Given the months of division and negative coverage of the primary fight, the convention could really not have gone any better for the Clinton campaign — it was a smooth, exceptionally well-produced piece of stagecraft with strong performances from key figures. The Democrats have huge advantages this year: While Trump has alienated most of his own party, the Clintons have the Obamas and former president Bill as surrogates, still hugely popular in many key Democratic demographics. They had a huge advantage on the electoral map to start with, and pre-convention polls had Hillary Clinton in the lead or tied in all swing states plus beet-red Arizona.

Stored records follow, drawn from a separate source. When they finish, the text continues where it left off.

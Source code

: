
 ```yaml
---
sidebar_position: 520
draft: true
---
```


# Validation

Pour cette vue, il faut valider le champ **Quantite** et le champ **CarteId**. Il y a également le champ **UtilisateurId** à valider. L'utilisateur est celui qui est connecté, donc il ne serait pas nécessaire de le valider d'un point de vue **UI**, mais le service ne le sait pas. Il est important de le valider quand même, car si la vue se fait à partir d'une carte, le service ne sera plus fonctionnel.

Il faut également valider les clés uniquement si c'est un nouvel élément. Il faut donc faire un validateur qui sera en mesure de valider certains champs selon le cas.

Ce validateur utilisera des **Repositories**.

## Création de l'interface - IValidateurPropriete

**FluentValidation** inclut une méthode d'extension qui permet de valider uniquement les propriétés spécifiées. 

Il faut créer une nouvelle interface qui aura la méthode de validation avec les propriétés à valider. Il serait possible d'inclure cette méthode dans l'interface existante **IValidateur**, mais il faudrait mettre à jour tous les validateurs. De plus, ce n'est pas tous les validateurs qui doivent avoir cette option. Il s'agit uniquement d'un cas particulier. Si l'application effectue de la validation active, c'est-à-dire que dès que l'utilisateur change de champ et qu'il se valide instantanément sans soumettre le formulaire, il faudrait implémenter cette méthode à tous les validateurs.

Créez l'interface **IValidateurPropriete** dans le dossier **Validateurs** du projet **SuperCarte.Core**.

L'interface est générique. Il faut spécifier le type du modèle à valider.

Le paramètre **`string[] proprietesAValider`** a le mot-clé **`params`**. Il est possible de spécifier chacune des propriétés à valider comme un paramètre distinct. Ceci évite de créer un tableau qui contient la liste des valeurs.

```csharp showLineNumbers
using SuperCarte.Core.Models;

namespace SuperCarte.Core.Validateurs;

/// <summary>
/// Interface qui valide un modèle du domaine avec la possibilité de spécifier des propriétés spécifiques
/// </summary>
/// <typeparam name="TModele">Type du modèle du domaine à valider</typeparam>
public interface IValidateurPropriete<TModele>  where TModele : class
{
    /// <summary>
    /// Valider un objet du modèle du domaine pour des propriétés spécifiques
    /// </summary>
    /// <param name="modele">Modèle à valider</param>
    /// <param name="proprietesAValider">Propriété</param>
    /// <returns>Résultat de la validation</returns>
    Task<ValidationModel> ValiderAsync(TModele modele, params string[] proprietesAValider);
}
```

Apart from a few rough moments at the beginning of the first day of the convention, when Sanders supporters’ repeatedly booed Clinton’s name, there was only token dissent on the floor. By Clinton’s speech Thursday night, her people had learned to how to shut up hecklers, circulating a list of proposed counter-chants for each type of heckle. Those awkward bursts of untimely “Hill-a-ry” chants occasionally seemed to throw her off, but it was better than the alternative. During her speech, Clinton would have looked to her right to see a giant red “Keep Your Promises” sign on a tall stick and another reading “Jill Not Hill” — but signs like these were relatively few. And while protesters occasionally got rowdy outside the Wells Fargo Center, it never really matched the furor of even a slow day at Zuccotti Park.
Clinton’s speech contained messages of economic populism: making college “tuition-free for the middle class and debt-free for all,” improving access to credit because “too many dreams die in the parking lots of banks,” insisting that “Wall Street, corporations, and the super-rich are going to start paying their fair share of taxes.”

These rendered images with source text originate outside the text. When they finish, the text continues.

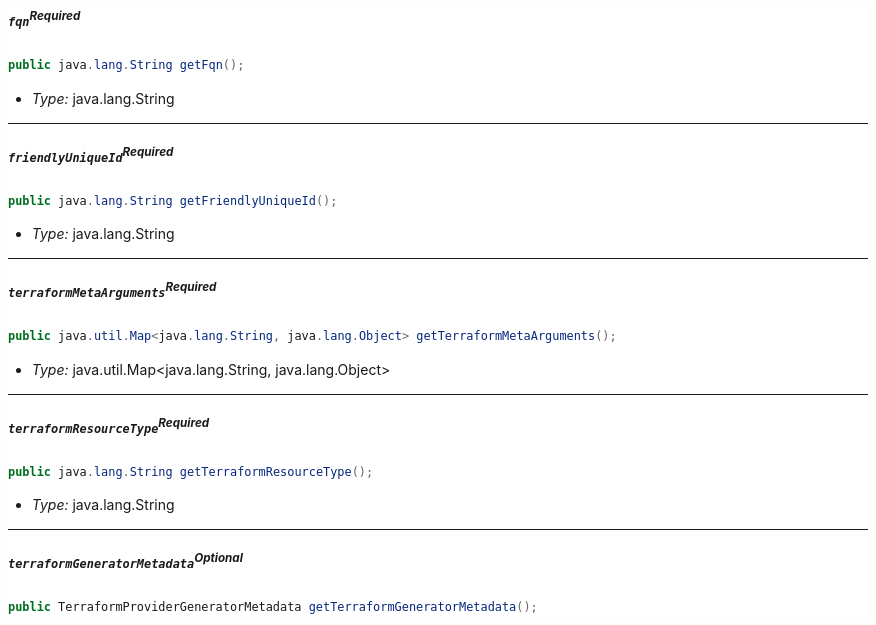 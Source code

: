 
##### `fqn`<sup>Required</sup> <a name="fqn" id="@cdktf/provider-digitalocean.databaseMysqlConfig.DatabaseMysqlConfig.property.fqn"></a>

```java
public java.lang.String getFqn();
```

- *Type:* java.lang.String

---

##### `friendlyUniqueId`<sup>Required</sup> <a name="friendlyUniqueId" id="@cdktf/provider-digitalocean.databaseMysqlConfig.DatabaseMysqlConfig.property.friendlyUniqueId"></a>

```java
public java.lang.String getFriendlyUniqueId();
```

- *Type:* java.lang.String

---

##### `terraformMetaArguments`<sup>Required</sup> <a name="terraformMetaArguments" id="@cdktf/provider-digitalocean.databaseMysqlConfig.DatabaseMysqlConfig.property.terraformMetaArguments"></a>

```java
public java.util.Map<java.lang.String, java.lang.Object> getTerraformMetaArguments();
```

- *Type:* java.util.Map<java.lang.String, java.lang.Object>

---

##### `terraformResourceType`<sup>Required</sup> <a name="terraformResourceType" id="@cdktf/provider-digitalocean.databaseMysqlConfig.DatabaseMysqlConfig.property.terraformResourceType"></a>

```java
public java.lang.String getTerraformResourceType();
```

- *Type:* java.lang.String

---

##### `terraformGeneratorMetadata`<sup>Optional</sup> <a name="terraformGeneratorMetadata" id="@cdktf/provider-digitalocean.databaseMysqlConfig.DatabaseMysqlConfig.property.terraformGeneratorMetadata"></a>

```java
public TerraformProviderGeneratorMetadata getTerraformGeneratorMetadata();
```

But the most remarkable part of last night’s events was the strong — even weepy — positive reception Clinton got from a lot of centrist and Republican figures. Over the course of the convention, it’s become clear that Democrats are trying something different this year. They hope, as the Washington Post’s Greg Sargent writes, to “lay claim to the mantle of a sober, responsible, sane, and mature governing party” — a centrist party — that can make “deeper-than-usual inroads among GOP-aligned constituencies, such as white and suburban women and college educated whites.”
If that sounds familiar, it might be because it’s not too distinct from the Democratic Leadership Council’s old plan for the party, the one that characterized the first Clinton administration. It’s a plan that could, at least potentially, make for a huge payoff in November, a landslide win and a shift in Congress. It also means that they’re setting the left — the Berners — firmly and gently aside.
This new approach meant embracing the kind of breathless pro-’Murka optimism more commonly found at Republican gatherings, until Donald Trump mired the GOP in Dirty Harry-style paranoia and nationalism. Speakers peppered their remarks with frequent references to the founding fathers and other greats of American history, including odes to entrepreneurs like Thomas Edison and Steve Jobs. Republicans and independents won prominent speaking slots to endorse Hillary. Democrats stood for the American experiment, the messaging went, and Donald Trump is its antithesis.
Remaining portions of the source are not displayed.